Une fois par an, 9 amateurs (formant le groupe astucieusement nommé « du mercredi ») se réunissent dans un restaurant bien choisi, afin de fêter dignement le temps qui passe, les années qui s’accumulent et (surtout) le plaisir du partage.

Cette année, c’était aujourd’hui (j’en reviens à l’instant) et c’était chez Bruneau, à quelques encablures de notre mâââgnifique basilique.

Ci-dessous le menu et les bouteilles que nous avons emmenées, en provenance directe de nos caves respectives.

Aucun vin n’a déçu. Certaines bouteilles ont eu besoin de temps pour se révéler, d’autres ont été appréciées différemment avant et pendant le plat. J’ai indiqué mon meilleur accord d’un astérisque (*).

Certains plats nous ont laissés perplexes (le homard un peu masqué par la friture dite « tempura », le côté « too much » de la composition St-Jacques, foie gras et truffe noire), d’autres ont recueilli moult applaudissements (la cuisson du pigeon, la puissance du lièvre).

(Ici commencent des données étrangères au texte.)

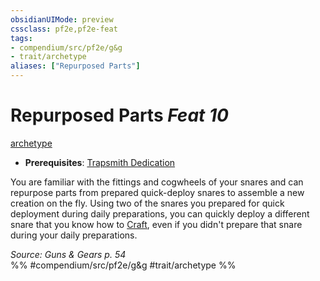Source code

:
 ```yaml
---
obsidianUIMode: preview
cssclass: pf2e,pf2e-feat
tags:
- compendium/src/pf2e/g&g
- trait/archetype
aliases: ["Repurposed Parts"]
---
```

# Repurposed Parts  *Feat 10*  
[archetype](../../rules/traits/archetype.md)  

- **Prerequisites**: [Trapsmith Dedication](trapsmith-dedication-g-g.md)

You are familiar with the fittings and cogwheels of your snares and can repurpose parts from prepared quick-deploy snares to assemble a new creation on the fly. Using two of the snares you prepared for quick deployment during daily preparations, you can quickly deploy a different snare that you know how to [Craft](../../rules/actions/craft.md), even if you didn't prepare that snare during your daily preparations.

*Source: Guns & Gears p. 54*  
%% #compendium/src/pf2e/g&g #trait/archetype %%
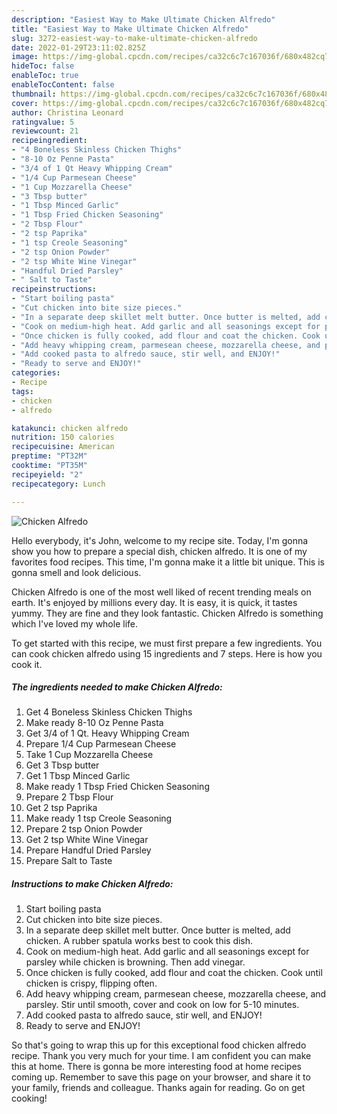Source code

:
 ```yaml
---
description: "Easiest Way to Make Ultimate Chicken Alfredo"
title: "Easiest Way to Make Ultimate Chicken Alfredo"
slug: 3272-easiest-way-to-make-ultimate-chicken-alfredo
date: 2022-01-29T23:11:02.825Z
image: https://img-global.cpcdn.com/recipes/ca32c6c7c167036f/680x482cq70/chicken-alfredo-recipe-main-photo.jpg
hideToc: false
enableToc: true
enableTocContent: false
thumbnail: https://img-global.cpcdn.com/recipes/ca32c6c7c167036f/680x482cq70/chicken-alfredo-recipe-main-photo.jpg
cover: https://img-global.cpcdn.com/recipes/ca32c6c7c167036f/680x482cq70/chicken-alfredo-recipe-main-photo.jpg
author: Christina Leonard
ratingvalue: 5
reviewcount: 21
recipeingredient:
- "4 Boneless Skinless Chicken Thighs"
- "8-10 Oz Penne Pasta"
- "3/4 of 1 Qt Heavy Whipping Cream"
- "1/4 Cup Parmesean Cheese"
- "1 Cup Mozzarella Cheese"
- "3 Tbsp butter"
- "1 Tbsp Minced Garlic"
- "1 Tbsp Fried Chicken Seasoning"
- "2 Tbsp Flour"
- "2 tsp Paprika"
- "1 tsp Creole Seasoning"
- "2 tsp Onion Powder"
- "2 tsp White Wine Vinegar"
- "Handful Dried Parsley"
- " Salt to Taste"
recipeinstructions:
- "Start boiling pasta"
- "Cut chicken into bite size pieces."
- "In a separate deep skillet melt butter. Once butter is melted, add chicken. A rubber spatula works best to cook this dish."
- "Cook on medium-high heat. Add garlic and all seasonings except for parsley while chicken is browning. Then add vinegar."
- "Once chicken is fully cooked, add flour and coat the chicken. Cook until chicken is crispy, flipping often."
- "Add heavy whipping cream, parmesean cheese, mozzarella cheese, and parsley. Stir until smooth, cover and cook on low for 5-10 minutes."
- "Add cooked pasta to alfredo sauce, stir well, and ENJOY!"
- "Ready to serve and ENJOY!"
categories:
- Recipe
tags:
- chicken
- alfredo

katakunci: chicken alfredo 
nutrition: 150 calories
recipecuisine: American
preptime: "PT32M"
cooktime: "PT35M"
recipeyield: "2"
recipecategory: Lunch

---
```



![Chicken Alfredo](https://img-global.cpcdn.com/recipes/ca32c6c7c167036f/680x482cq70/chicken-alfredo-recipe-main-photo.jpg)

Hello everybody, it's John, welcome to my recipe site. Today, I'm gonna show you how to prepare a special dish, chicken alfredo. It is one of my favorites food recipes. This time, I'm gonna make it a little bit unique. This is gonna smell and look delicious.



Chicken Alfredo is one of the most well liked of recent trending meals on earth. It's enjoyed by millions every day. It is easy, it is quick, it tastes yummy. They are fine and they look fantastic. Chicken Alfredo is something which I've loved my whole life.


To get started with this recipe, we must first prepare a few ingredients. You can cook chicken alfredo using 15 ingredients and 7 steps. Here is how you cook it.

<!--inarticleads1-->

##### The ingredients needed to make Chicken Alfredo:

1. Get 4 Boneless Skinless Chicken Thighs
1. Make ready 8-10 Oz Penne Pasta
1. Get 3/4 of 1 Qt. Heavy Whipping Cream
1. Prepare 1/4 Cup Parmesean Cheese
1. Take 1 Cup Mozzarella Cheese
1. Get 3 Tbsp butter
1. Get 1 Tbsp Minced Garlic
1. Make ready 1 Tbsp Fried Chicken Seasoning
1. Prepare 2 Tbsp Flour
1. Get 2 tsp Paprika
1. Make ready 1 tsp Creole Seasoning
1. Prepare 2 tsp Onion Powder
1. Get 2 tsp White Wine Vinegar
1. Prepare Handful Dried Parsley
1. Prepare  Salt to Taste




<!--inarticleads2-->

##### Instructions to make Chicken Alfredo:

1. Start boiling pasta
1. Cut chicken into bite size pieces.
1. In a separate deep skillet melt butter. Once butter is melted, add chicken. A rubber spatula works best to cook this dish.
1. Cook on medium-high heat. Add garlic and all seasonings except for parsley while chicken is browning. Then add vinegar.
1. Once chicken is fully cooked, add flour and coat the chicken. Cook until chicken is crispy, flipping often.
1. Add heavy whipping cream, parmesean cheese, mozzarella cheese, and parsley. Stir until smooth, cover and cook on low for 5-10 minutes.
1. Add cooked pasta to alfredo sauce, stir well, and ENJOY!
1. Ready to serve and ENJOY!



So that's going to wrap this up for this exceptional food chicken alfredo recipe. Thank you very much for your time. I am confident you can make this at home. There is gonna be more interesting food at home recipes coming up. Remember to save this page on your browser, and share it to your family, friends and colleague. Thanks again for reading. Go on get cooking!
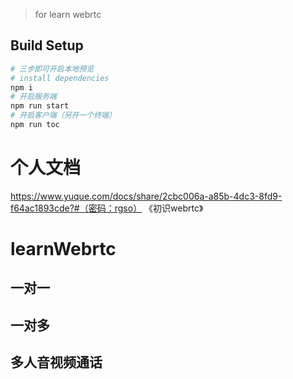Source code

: 
> for learn webrtc

## Build Setup

``` bash
# 三步即可开启本地预览
# install dependencies   
npm i   
# 开启服务端
npm run start   
# 开启客户端（另开一个终端）
npm run toc 

```



# 个人文档
https://www.yuque.com/docs/share/2cbc006a-a85b-4dc3-8fd9-f64ac1893cde?#（密码：rgso） 《初识webrtc》

# learnWebrtc

## 一对一
## 一对多
## 多人音视频通话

Très bon moment. On devrait reprendre le débat « Led Zeppelin » vs « Simple Minds » vs « Archive » là où nous l’avons laissé…

PETITE DÉGUSTATION APÉRITIVE (javanais de foie gras et anguille fumée ; gratin de langoustines ; velouté de chicons)
Champagne Jacques Lassaigne Le Cotet – extra brut – blanc de blancs NM
Champagne Pierre Moncuit – grand cru – blanc de blancs 2000 (malheureusement bouchonné)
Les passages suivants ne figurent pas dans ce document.